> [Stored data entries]

• • • •

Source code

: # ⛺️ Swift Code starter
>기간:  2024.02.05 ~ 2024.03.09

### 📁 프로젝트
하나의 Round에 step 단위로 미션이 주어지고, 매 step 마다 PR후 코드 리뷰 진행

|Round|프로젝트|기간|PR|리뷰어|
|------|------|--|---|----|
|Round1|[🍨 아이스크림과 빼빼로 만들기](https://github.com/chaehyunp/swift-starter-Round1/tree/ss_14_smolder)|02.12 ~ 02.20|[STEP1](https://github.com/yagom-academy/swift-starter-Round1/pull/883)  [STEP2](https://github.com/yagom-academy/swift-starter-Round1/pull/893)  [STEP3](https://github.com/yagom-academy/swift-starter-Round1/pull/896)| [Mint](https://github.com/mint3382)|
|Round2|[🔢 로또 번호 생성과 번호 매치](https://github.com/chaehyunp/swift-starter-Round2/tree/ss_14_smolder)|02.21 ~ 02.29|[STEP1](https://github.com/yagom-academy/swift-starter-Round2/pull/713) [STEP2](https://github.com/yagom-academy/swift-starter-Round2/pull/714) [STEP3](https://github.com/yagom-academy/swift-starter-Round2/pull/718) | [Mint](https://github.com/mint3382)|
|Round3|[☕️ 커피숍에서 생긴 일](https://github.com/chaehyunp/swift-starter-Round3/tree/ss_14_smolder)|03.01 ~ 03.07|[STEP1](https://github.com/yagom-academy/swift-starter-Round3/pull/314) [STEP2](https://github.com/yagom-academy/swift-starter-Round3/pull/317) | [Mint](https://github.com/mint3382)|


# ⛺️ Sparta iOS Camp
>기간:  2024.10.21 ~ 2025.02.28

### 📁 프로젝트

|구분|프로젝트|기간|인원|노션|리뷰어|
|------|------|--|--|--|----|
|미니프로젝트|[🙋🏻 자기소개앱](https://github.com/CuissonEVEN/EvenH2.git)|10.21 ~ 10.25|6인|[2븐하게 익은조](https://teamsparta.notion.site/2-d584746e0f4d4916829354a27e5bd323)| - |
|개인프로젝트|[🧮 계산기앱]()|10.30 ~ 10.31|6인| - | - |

• • • •

> [Exercise brief] State the number of lines in the records that include the word "github", and add nothing to it.

> [Solution] 4